AbstractThe stratigraphic record of many cratonic carbonate sequences includes thick successions of stacked peritidal deposits. Representing accumulation at or near sea‐level, these deposits have provided insights into past palaeoenvironments, sea‐level and climate change. To expand understanding of carbonate peritidal systems, this study describes the geomorphology, sedimentology and stratigraphy of the tidal flats on the Crooked‐Acklins Platform, south‐east Bahamas. The Crooked Island tidal flats extend continuously for ca 18 km on the platformward flank of Crooked Island, reaching up to 2 km across. Tidal flats include four environmental zones with specific faunal and floral associations and depositional characteristics: (i) supratidal (continuous supratidal crust and pavement); (ii) upper intertidal, with the mangrove Avicennia germinans and the cyanobacteria Scytonema; (iii) lower intertidal (with the mangrove Rhizophora mangal) and (iv) non‐vegetated, heavily burrowed subtidal (submarine).
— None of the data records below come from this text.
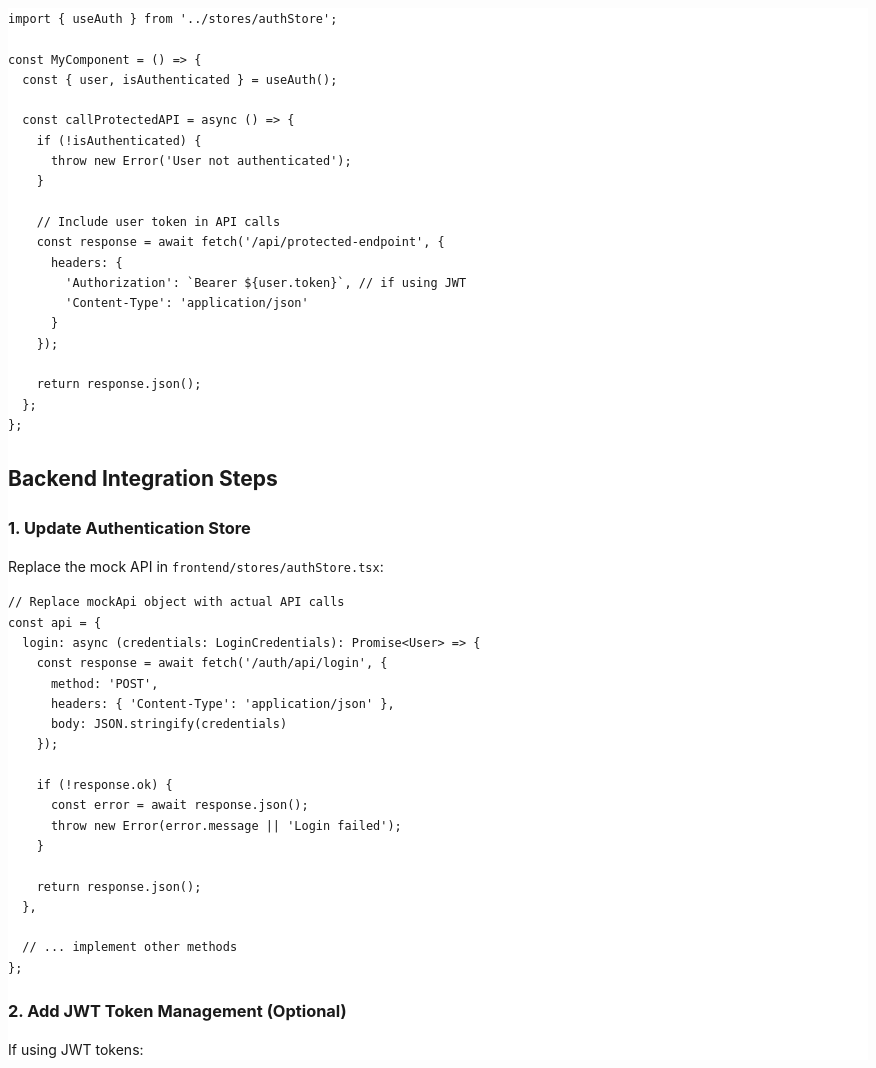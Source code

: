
 ```tsx
import { useAuth } from '../stores/authStore';

const MyComponent = () => {
  const { user, isAuthenticated } = useAuth();
  
  const callProtectedAPI = async () => {
    if (!isAuthenticated) {
      throw new Error('User not authenticated');
    }
    
    // Include user token in API calls
    const response = await fetch('/api/protected-endpoint', {
      headers: {
        'Authorization': `Bearer ${user.token}`, // if using JWT
        'Content-Type': 'application/json'
      }
    });
    
    return response.json();
  };
};
```

## Backend Integration Steps

### 1. Update Authentication Store
Replace the mock API in `frontend/stores/authStore.tsx`:

```tsx
// Replace mockApi object with actual API calls
const api = {
  login: async (credentials: LoginCredentials): Promise<User> => {
    const response = await fetch('/auth/api/login', {
      method: 'POST',
      headers: { 'Content-Type': 'application/json' },
      body: JSON.stringify(credentials)
    });
    
    if (!response.ok) {
      const error = await response.json();
      throw new Error(error.message || 'Login failed');
    }
    
    return response.json();
  },
  
  // ... implement other methods
};
```

### 2. Add JWT Token Management (Optional)
If using JWT tokens:
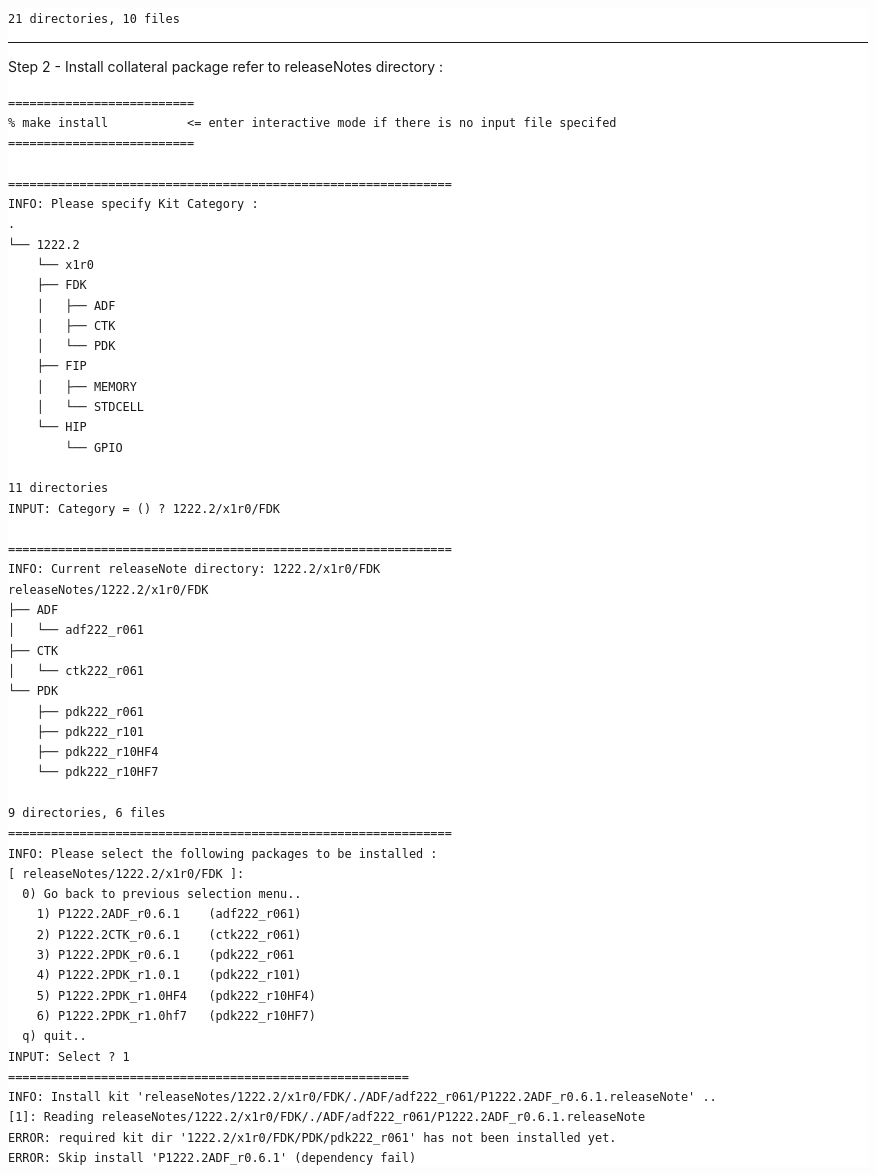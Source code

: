	21 directories, 10 files

***
Step 2 - Install collateral package refer to releaseNotes directory :

	==========================
	% make install           <= enter interactive mode if there is no input file specifed
	==========================

	==============================================================
	INFO: Please specify Kit Category :
	.
	└── 1222.2
	    └── x1r0
		├── FDK
		│   ├── ADF
		│   ├── CTK
		│   └── PDK
		├── FIP
		│   ├── MEMORY
		│   └── STDCELL
		└── HIP
		    └── GPIO

	11 directories
	INPUT: Category = () ? 1222.2/x1r0/FDK
	
	==============================================================
	INFO: Current releaseNote directory: 1222.2/x1r0/FDK
	releaseNotes/1222.2/x1r0/FDK
	├── ADF
	│   └── adf222_r061
	├── CTK
	│   └── ctk222_r061
	└── PDK
	    ├── pdk222_r061
	    ├── pdk222_r101
	    ├── pdk222_r10HF4
	    └── pdk222_r10HF7

	9 directories, 6 files
	==============================================================
	INFO: Please select the following packages to be installed :
	[ releaseNotes/1222.2/x1r0/FDK ]:
	  0) Go back to previous selection menu..
		1) P1222.2ADF_r0.6.1	(adf222_r061)
		2) P1222.2CTK_r0.6.1	(ctk222_r061)
		3) P1222.2PDK_r0.6.1	(pdk222_r061
		4) P1222.2PDK_r1.0.1	(pdk222_r101)
		5) P1222.2PDK_r1.0HF4	(pdk222_r10HF4)
		6) P1222.2PDK_r1.0hf7	(pdk222_r10HF7)
	  q) quit..
	INPUT: Select ? 1
	========================================================
	INFO: Install kit 'releaseNotes/1222.2/x1r0/FDK/./ADF/adf222_r061/P1222.2ADF_r0.6.1.releaseNote' ..
	[1]: Reading releaseNotes/1222.2/x1r0/FDK/./ADF/adf222_r061/P1222.2ADF_r0.6.1.releaseNote
	ERROR: required kit dir '1222.2/x1r0/FDK/PDK/pdk222_r061' has not been installed yet.
	ERROR: Skip install 'P1222.2ADF_r0.6.1' (dependency fail)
These zones have gradational boundaries but follow shore‐parallel belts. Coring reveals that the thickness of this mud‐dominated sediment package generally is <2 m, with depth to Pleistocene bedrock gradually shallowing landward. The facies succession under much of the tidal flat includes a basal compacted, organic‐rich skeletal‐lithoclast lag above the bedrock contact (suggesting initial flooding). This unit grades upward into rhizoturbated skeletal sandy mud (subtidal) overlain by coarsening‐upward peloid‐foraminifera‐gastropod muddy sand (reflecting shallowing to intertidal elevations). Cores from landward positions include stacked thin indurated layers with autoclastic breccia, root tubules and fenestrae (interpreted as supratidal conditions). Collectively, the data reveal an offlapping pattern on this prograding low‐energy shoreline, and these Holocene tidal flats may represent an actualistic analogue for ancient humid progradational tidal flats. Nonetheless, their vertical facies succession is akin to that present beneath channelled belt examples, suggesting that facies successions alone may not provide unambiguous criteria for prediction of the palaeogeomorphology, lateral facies changes and heterogeneity in stratigraphic analogues.